At Clustr, I am working on converting raw product data available with SMEs to structured catalog. One of the key tasks of building catalogue is extracting attributes from raw product titles. Typical attributes include Brands, Color, Shape, measurement etc. Product titles are usually very short text describing the product without any significant grammar. The titles are very dependent on the user which generates very noisy text with abbreviations, spelling mistakes, omiitted text, improper spaces, transliteration etc. The additional challenge is availability of labeled data to train a machine learning model on this. The product data we receive is not labeled and labeling is a costly excercise. I show how we built a deep sequence model with CNN, BiLSTM and CRF architecture and tuned it using active learning methods for this task.

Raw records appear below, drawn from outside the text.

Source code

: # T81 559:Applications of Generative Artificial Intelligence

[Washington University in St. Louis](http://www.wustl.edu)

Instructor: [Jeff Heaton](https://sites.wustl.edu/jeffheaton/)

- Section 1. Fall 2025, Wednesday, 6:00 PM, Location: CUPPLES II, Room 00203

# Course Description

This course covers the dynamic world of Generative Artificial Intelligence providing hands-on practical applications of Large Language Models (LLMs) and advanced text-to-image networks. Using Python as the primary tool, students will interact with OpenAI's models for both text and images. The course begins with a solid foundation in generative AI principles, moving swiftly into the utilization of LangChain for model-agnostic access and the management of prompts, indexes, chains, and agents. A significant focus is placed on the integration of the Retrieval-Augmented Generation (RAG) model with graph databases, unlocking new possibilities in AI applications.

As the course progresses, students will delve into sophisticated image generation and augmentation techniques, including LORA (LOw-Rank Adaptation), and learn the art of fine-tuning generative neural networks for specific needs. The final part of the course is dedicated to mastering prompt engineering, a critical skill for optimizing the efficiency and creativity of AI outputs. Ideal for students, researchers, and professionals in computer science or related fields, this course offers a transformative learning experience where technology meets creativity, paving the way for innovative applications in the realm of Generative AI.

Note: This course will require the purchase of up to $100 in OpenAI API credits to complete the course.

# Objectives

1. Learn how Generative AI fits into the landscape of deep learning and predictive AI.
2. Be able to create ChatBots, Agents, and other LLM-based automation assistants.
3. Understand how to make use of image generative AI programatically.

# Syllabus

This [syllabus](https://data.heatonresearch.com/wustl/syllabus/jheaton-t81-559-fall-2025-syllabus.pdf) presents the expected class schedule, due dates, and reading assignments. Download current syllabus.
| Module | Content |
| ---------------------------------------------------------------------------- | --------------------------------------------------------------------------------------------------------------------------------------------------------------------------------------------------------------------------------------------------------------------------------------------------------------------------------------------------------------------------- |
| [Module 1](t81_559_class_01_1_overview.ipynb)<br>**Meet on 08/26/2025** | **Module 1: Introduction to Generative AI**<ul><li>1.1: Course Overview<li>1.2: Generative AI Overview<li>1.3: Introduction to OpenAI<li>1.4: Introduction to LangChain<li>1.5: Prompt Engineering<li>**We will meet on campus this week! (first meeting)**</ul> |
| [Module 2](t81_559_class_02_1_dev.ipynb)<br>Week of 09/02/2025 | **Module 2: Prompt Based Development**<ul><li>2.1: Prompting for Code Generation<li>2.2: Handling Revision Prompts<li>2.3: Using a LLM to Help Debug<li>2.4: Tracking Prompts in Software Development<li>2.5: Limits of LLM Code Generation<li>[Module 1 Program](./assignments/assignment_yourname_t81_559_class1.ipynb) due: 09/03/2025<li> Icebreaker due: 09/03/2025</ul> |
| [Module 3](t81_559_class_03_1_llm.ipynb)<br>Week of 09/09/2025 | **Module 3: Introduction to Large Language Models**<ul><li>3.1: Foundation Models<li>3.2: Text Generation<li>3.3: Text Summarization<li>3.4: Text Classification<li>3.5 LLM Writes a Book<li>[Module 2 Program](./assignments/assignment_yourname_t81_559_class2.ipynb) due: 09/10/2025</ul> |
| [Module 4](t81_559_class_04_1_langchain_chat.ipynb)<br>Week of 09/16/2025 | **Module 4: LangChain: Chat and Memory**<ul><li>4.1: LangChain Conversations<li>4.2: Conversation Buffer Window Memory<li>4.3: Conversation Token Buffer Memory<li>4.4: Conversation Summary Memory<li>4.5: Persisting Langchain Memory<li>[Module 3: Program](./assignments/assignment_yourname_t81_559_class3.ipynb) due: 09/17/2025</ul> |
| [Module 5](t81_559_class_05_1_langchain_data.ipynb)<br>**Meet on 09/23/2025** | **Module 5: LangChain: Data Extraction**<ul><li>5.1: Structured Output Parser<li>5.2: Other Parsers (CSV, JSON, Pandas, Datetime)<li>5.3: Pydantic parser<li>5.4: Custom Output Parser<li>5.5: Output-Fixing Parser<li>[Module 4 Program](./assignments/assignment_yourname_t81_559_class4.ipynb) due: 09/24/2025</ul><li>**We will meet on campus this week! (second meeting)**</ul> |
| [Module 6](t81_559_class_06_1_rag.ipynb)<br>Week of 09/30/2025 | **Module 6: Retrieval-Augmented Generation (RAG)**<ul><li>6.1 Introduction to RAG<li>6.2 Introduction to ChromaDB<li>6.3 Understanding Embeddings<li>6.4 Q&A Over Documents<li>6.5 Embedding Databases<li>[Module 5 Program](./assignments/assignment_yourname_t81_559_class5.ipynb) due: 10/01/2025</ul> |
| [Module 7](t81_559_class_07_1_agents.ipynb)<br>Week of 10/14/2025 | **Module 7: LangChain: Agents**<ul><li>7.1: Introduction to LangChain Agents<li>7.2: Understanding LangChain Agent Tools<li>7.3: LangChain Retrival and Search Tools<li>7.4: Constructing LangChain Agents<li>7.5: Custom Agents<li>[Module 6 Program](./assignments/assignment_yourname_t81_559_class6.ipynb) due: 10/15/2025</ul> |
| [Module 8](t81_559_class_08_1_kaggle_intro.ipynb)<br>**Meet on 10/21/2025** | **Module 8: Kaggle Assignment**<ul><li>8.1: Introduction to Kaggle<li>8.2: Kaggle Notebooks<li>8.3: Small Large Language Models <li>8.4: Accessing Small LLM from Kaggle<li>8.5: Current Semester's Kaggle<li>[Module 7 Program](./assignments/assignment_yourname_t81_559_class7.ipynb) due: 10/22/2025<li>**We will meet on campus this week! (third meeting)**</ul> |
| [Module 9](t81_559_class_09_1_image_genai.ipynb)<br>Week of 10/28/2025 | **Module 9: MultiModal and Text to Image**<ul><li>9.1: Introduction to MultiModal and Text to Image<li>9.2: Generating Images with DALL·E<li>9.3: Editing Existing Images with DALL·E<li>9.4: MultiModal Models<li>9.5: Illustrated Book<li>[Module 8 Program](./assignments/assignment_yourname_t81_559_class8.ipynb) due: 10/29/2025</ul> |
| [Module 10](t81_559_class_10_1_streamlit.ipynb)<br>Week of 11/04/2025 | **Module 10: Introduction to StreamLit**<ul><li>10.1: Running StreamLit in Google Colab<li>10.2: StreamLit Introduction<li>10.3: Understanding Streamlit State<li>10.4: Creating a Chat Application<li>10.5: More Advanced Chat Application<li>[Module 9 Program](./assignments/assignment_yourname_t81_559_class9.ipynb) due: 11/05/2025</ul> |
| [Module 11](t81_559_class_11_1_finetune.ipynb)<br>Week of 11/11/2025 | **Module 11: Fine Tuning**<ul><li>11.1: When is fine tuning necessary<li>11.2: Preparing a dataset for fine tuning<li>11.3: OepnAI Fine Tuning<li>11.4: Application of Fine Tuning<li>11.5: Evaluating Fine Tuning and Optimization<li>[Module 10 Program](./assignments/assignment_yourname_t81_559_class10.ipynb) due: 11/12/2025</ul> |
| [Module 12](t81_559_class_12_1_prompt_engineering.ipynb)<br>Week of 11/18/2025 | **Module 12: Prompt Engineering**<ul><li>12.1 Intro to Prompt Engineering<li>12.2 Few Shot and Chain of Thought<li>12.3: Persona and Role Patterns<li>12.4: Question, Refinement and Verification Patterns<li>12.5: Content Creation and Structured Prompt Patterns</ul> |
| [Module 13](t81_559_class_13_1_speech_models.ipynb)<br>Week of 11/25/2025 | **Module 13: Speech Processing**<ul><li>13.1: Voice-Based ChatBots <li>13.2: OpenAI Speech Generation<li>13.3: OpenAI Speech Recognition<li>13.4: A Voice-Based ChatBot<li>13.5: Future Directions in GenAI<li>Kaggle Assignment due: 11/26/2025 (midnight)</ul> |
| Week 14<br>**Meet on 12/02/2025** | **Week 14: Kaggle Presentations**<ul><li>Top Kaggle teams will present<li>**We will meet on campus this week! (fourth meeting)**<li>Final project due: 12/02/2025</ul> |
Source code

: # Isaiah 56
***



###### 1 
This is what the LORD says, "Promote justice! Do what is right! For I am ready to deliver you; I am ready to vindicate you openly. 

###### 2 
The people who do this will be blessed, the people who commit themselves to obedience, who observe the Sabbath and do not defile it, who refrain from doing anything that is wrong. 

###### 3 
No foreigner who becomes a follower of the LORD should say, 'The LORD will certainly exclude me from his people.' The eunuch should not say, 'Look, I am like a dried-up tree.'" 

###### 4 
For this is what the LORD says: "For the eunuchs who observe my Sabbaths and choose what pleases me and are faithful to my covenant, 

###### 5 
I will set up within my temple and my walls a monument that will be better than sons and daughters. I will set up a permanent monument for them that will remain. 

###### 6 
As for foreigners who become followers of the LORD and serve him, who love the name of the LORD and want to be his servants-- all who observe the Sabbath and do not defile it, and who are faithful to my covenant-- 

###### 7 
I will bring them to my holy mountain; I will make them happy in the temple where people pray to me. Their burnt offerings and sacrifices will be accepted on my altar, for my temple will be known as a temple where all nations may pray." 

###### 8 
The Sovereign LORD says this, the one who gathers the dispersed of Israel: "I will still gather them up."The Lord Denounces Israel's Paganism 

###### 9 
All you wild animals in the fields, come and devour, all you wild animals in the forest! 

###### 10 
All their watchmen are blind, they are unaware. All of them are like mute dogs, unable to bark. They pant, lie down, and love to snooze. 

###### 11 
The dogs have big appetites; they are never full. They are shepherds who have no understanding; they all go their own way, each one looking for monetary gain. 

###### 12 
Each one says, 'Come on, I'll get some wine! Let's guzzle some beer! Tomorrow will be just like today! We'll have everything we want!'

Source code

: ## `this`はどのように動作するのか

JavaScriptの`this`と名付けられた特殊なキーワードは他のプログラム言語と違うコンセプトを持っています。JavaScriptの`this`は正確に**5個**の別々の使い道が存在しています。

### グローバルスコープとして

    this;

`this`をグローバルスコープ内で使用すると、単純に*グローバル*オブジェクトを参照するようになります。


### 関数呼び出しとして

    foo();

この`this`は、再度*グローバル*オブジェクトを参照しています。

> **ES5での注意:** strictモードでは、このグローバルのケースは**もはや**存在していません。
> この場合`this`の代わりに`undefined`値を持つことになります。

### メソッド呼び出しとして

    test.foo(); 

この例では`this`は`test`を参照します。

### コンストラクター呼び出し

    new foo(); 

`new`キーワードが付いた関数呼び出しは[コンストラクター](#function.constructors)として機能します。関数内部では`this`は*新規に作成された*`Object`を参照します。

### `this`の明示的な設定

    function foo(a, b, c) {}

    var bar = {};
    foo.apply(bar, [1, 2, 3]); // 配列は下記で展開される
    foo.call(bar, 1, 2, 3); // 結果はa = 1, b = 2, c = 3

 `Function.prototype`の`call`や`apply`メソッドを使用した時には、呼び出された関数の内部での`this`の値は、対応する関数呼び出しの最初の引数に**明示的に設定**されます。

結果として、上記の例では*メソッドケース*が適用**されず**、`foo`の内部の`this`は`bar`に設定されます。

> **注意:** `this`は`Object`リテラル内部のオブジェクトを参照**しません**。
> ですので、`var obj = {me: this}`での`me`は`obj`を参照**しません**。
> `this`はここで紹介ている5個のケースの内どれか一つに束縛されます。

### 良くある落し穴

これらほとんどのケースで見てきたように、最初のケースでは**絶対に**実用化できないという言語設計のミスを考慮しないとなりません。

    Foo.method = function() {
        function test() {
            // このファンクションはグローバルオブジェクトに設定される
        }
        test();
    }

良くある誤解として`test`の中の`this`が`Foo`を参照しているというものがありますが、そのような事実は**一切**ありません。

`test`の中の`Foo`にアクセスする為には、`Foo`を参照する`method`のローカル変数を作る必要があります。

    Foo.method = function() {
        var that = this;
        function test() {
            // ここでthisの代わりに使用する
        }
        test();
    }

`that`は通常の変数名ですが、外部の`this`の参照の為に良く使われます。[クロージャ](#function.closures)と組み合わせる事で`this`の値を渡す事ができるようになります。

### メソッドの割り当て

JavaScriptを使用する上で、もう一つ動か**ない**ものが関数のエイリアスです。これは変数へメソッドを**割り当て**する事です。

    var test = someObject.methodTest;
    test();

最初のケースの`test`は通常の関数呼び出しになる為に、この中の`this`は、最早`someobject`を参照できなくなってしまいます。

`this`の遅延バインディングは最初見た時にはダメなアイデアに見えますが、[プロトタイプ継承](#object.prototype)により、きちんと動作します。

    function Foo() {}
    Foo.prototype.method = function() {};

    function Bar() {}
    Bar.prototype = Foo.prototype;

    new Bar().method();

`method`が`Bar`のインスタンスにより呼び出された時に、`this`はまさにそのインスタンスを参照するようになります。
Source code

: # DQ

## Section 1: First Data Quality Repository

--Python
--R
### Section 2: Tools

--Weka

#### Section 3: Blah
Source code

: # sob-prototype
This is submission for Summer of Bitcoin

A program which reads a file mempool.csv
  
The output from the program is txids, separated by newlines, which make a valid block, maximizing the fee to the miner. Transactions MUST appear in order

I will discuss various deep sequence models combined with conditional random fields to label attributes from such text and outline pros and cons of different architectures. The model uses pretrained word embeddings. I will outtine some of the challenges of sparse tokens and noise while building our domain specific word embeddings. A key aspect of the problem is the lack of labeled data and high cost of getting this data. To minimize the cost of labeling I trained our model using an active learning approach. The active labeling requires sampling strategies such that minimum labeling can have maximum improvement in model performance. I implemented both model confidence based sampling and data coverage based sampling such that we are able to label examples which the model is least confident about and which are very different from the existing training examples. The active learning examples in a single training iteration were only about 1000 examples. Training models with such few examples required us to be very careful about overfitting in training. I will also talk about how I regularized the model.
To rapidly iterate in experiments I created an experimental setup which allowed rapid changes and traceability. It was challenging to measure the performance of the model and understand the limitations of the model. To do this more effectively, I tracked various metrics to measure the performance of the model including various metrics relevant to the Named Entity Tasks. These metrics were very informative in identifying the gaps in the model. I will discuss these in detail.
Overall this talk will provide audience a good in depth understanding of how deep sequence models are built in Pytorch for challenging information extraction tasks. They will understand the pros and cons of different architectures, things to keep in mind while tuning such deep models and how active learning is performed in deep sequence models.